Often described as a maverick or a "free thinker", he has never been afraid to challenge his party's leadership, most recently over Brexit.
He campaigned to leave the EU and was one of a small band of Labour MPs to vote with the government when it was facing defeat over its Brexit legislation in July, to the frustration and anger of the party leadership and local activists in his Birkenhead constituency, where he has been the MP for 39 years.
At 76, he remains one of the most high profile, and hyperactive, backbench MPs, chairing the work and pensions committee - something that might be under threat now that he has resigned the Labour Whip - and the all-party group on hunger and food poverty.
Thinking of ways to eradicate poverty and improve the lives of the poor has been a lifelong passion for Mr Field, a man of deep Christian faith.
Before entering politics, he made a name for himself as a director of the Child Poverty Action Group.
Born in 1942 to Conservative-voting, working class parents, Mr Field attended a London grammar school and then Hull University, graduating with a degree in economics and politics.
He initially wanted to become a trade union official but became a teacher instead, throwing himself in to Labour politics as a councillor in Hounslow, at the age of 24.
He entered Parliament in 1979, the year Margaret Thatcher won power (Mr Field was one of the few Labour MPs to count the Iron Lady as a friend).
Seen as being on the right of the Labour Party, he was an early champion of Tony Blair's efforts to "modernise" the party - and he fought efforts to deselect him by the Militant tendency in the early 1980s.
Mr Blair was sufficiently impressed by his unorthodox approach to poverty reduction - with its emphasis on making work pay - to make him minister for welfare reform in his first government, in 1997, with a brief to "think the unthinkable".
He was sacked a year later after doing just that - although it was a spectacular falling out with his boss, social security secretary Harriet Harman, that sealed his fate.
Mr Field continued to campaign for the causes he cared about from the backbenches.
In 2006, he was the first senior Labour MP to go public with concerns about the impact on communities of mass immigration, following Mr Blair's decision not to impose controls on migration from Poland and seven other new EU members.
In 2010, Conservative Prime Minister David Cameron made Mr Field his poverty tsar - his report stressed that improving the life chances of children under five was the key to reducing inequality in later life.
He has been a fierce critic of Universal Credit, describing it as being as disastrous as the poll tax.

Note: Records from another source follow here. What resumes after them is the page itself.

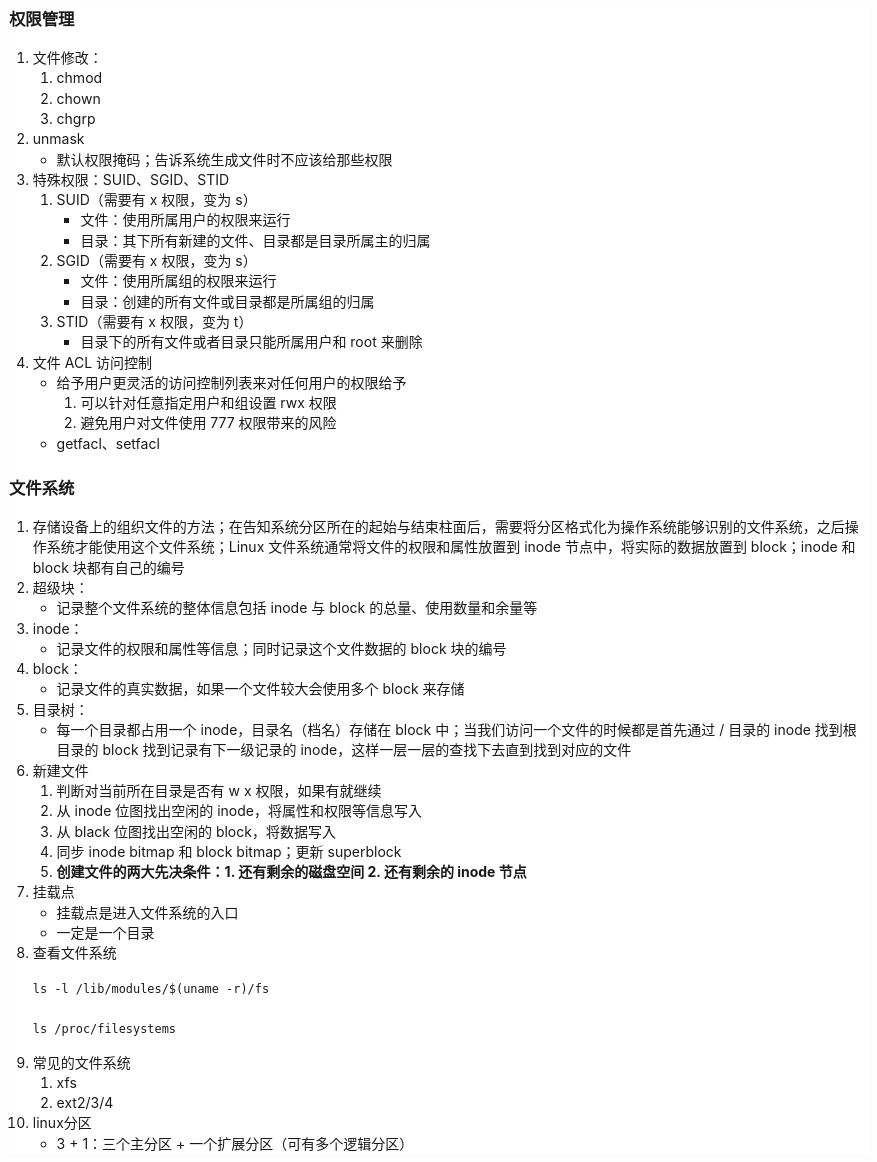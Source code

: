 ### 权限管理
1.  文件修改：
    1.  chmod
    2.  chown
    3.  chgrp
2.  unmask
    - 默认权限掩码；告诉系统生成文件时不应该给那些权限  
3.  特殊权限：SUID、SGID、STID
    1.  SUID（需要有 x 权限，变为 s）
        - 文件：使用所属用户的权限来运行
        - 目录：其下所有新建的文件、目录都是目录所属主的归属
    2.  SGID（需要有 x 权限，变为 s）
        - 文件：使用所属组的权限来运行
        - 目录：创建的所有文件或目录都是所属组的归属
    3.  STID（需要有 x 权限，变为 t）
        - 目录下的所有文件或者目录只能所属用户和 root 来删除
4.  文件 ACL 访问控制
    - 给予用户更灵活的访问控制列表来对任何用户的权限给予
        1.  可以针对任意指定用户和组设置 rwx 权限
        2.  避免用户对文件使用 777 权限带来的风险
    - getfacl、setfacl

### 文件系统
1.  存储设备上的组织文件的方法；在告知系统分区所在的起始与结束柱面后，需要将分区格式化为操作系统能够识别的文件系统，之后操作系统才能使用这个文件系统；Linux 文件系统通常将文件的权限和属性放置到 inode 节点中，将实际的数据放置到 block；inode 和 block 块都有自己的编号
2.  超级块：
    - 记录整个文件系统的整体信息包括 inode 与 block 的总量、使用数量和余量等
3.  inode：
    - 记录文件的权限和属性等信息；同时记录这个文件数据的 block 块的编号
4.  block：
    - 记录文件的真实数据，如果一个文件较大会使用多个 block 来存储
5.  目录树：
    - 每一个目录都占用一个 inode，目录名（档名）存储在 block 中；当我们访问一个文件的时候都是首先通过 / 目录的 inode 找到根目录的 block 找到记录有下一级记录的 inode，这样一层一层的查找下去直到找到对应的文件
6.  新建文件
    1.  判断对当前所在目录是否有 w x 权限，如果有就继续
    2.  从 inode 位图找出空闲的 inode，将属性和权限等信息写入
    3.  从 black 位图找出空闲的 block，将数据写入
    4.  同步 inode bitmap 和 block bitmap；更新 superblock
    5.  **创建文件的两大先决条件：1. 还有剩余的磁盘空间 2. 还有剩余的 inode 节点**
7.  挂载点
    - 挂载点是进入文件系统的入口
    - 一定是一个目录
8.  查看文件系统
    ```shell
    ls -l /lib/modules/$(uname -r)/fs

    ls /proc/filesystems
    ```
9.  常见的文件系统
    1.  xfs
    2.  ext2/3/4
10. linux分区
    - 3 + 1：三个主分区 + 一个扩展分区（可有多个逻辑分区）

"Food banks in my constituency of Birkenhead alone will require an extra 15 tons of supplies just to cope with the increase in need resulting from people being left penniless by delays caused by the switch to Universal Credit," he said in an article for the Daily Mail last year., external
He has also been a vocal critic of Jeremy Corbyn's leadership of the Labour Party - despite helping the veteran left winger get on to the ballot paper by nominating him.
Explaining his motivation for nominating Mr Corbyn in 2015 - at a time when the leadership hopeful was struggling to get enough MPs' backing to be able enter the contest - in a letter to The Times, he said he wanted to force the other Labour leadership contenders to confront the reality of the government's austerity measures.